_WHAT THIS TASK INVOLVES_. Every entry should be copied exactly, with nothing added or dropped.

_WORKING DATA_.

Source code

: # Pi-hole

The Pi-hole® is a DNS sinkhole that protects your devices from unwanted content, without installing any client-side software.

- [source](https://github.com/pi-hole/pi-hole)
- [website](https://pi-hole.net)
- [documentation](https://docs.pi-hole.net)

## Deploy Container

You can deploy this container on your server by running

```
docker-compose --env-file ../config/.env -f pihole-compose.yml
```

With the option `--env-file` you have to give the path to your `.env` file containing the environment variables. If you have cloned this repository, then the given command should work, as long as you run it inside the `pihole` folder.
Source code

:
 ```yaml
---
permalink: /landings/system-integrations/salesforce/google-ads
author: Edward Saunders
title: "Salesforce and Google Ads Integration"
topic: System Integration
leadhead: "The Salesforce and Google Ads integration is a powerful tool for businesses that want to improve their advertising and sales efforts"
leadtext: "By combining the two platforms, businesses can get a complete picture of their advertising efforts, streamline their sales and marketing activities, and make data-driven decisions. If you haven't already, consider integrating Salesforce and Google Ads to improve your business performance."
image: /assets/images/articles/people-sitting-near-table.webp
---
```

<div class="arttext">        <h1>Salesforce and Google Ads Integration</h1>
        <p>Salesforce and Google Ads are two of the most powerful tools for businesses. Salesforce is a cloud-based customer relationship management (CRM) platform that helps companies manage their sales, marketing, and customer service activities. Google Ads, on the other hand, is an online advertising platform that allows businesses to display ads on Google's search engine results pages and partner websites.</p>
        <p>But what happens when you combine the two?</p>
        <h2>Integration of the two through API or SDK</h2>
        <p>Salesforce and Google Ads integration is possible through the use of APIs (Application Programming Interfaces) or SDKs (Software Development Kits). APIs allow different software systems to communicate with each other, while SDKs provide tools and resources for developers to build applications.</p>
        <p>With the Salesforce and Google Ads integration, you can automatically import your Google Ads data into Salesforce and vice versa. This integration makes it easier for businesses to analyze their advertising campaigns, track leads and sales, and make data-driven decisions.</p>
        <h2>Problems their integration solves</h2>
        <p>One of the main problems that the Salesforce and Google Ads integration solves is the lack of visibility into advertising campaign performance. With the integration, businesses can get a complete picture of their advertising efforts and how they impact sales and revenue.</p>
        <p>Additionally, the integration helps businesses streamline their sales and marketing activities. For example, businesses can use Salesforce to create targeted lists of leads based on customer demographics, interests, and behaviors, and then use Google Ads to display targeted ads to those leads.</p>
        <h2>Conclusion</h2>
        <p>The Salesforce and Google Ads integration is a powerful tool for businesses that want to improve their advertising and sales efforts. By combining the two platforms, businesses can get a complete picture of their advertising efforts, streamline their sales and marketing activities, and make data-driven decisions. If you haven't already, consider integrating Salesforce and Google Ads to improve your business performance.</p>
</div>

_EXPECTED OUTPUT_.
Source code

: # Pi-hole

The Pi-hole® is a DNS sinkhole that protects your devices from unwanted content, without installing any client-side software.

- [source](https://github.com/pi-hole/pi-hole)
- [website](https://pi-hole.net)
- [documentation](https://docs.pi-hole.net)

## Deploy Container

You can deploy this container on your server by running

```
docker-compose --env-file ../config/.env -f pihole-compose.yml
```

With the option `--env-file` you have to give the path to your `.env` file containing the environment variables. If you have cloned this repository, then the given command should work, as long as you run it inside the `pihole` folder.
Source code

:
 ```yaml
---
permalink: /landings/system-integrations/salesforce/google-ads
author: Edward Saunders
title: "Salesforce and Google Ads Integration"
topic: System Integration
leadhead: "The Salesforce and Google Ads integration is a powerful tool for businesses that want to improve their advertising and sales efforts"
leadtext: "By combining the two platforms, businesses can get a complete picture of their advertising efforts, streamline their sales and marketing activities, and make data-driven decisions. If you haven't already, consider integrating Salesforce and Google Ads to improve your business performance."
image: /assets/images/articles/people-sitting-near-table.webp
---
```

<div class="arttext">        <h1>Salesforce and Google Ads Integration</h1>
        <p>Salesforce and Google Ads are two of the most powerful tools for businesses. Salesforce is a cloud-based customer relationship management (CRM) platform that helps companies manage their sales, marketing, and customer service activities. Google Ads, on the other hand, is an online advertising platform that allows businesses to display ads on Google's search engine results pages and partner websites.</p>
        <p>But what happens when you combine the two?</p>
        <h2>Integration of the two through API or SDK</h2>
        <p>Salesforce and Google Ads integration is possible through the use of APIs (Application Programming Interfaces) or SDKs (Software Development Kits). APIs allow different software systems to communicate with each other, while SDKs provide tools and resources for developers to build applications.</p>
        <p>With the Salesforce and Google Ads integration, you can automatically import your Google Ads data into Salesforce and vice versa. This integration makes it easier for businesses to analyze their advertising campaigns, track leads and sales, and make data-driven decisions.</p>
        <h2>Problems their integration solves</h2>
        <p>One of the main problems that the Salesforce and Google Ads integration solves is the lack of visibility into advertising campaign performance. With the integration, businesses can get a complete picture of their advertising efforts and how they impact sales and revenue.</p>
        <p>Additionally, the integration helps businesses streamline their sales and marketing activities. For example, businesses can use Salesforce to create targeted lists of leads based on customer demographics, interests, and behaviors, and then use Google Ads to display targeted ads to those leads.</p>
        <h2>Conclusion</h2>
        <p>The Salesforce and Google Ads integration is a powerful tool for businesses that want to improve their advertising and sales efforts. By combining the two platforms, businesses can get a complete picture of their advertising efforts, streamline their sales and marketing activities, and make data-driven decisions. If you haven't already, consider integrating Salesforce and Google Ads to improve your business performance.</p>
</div>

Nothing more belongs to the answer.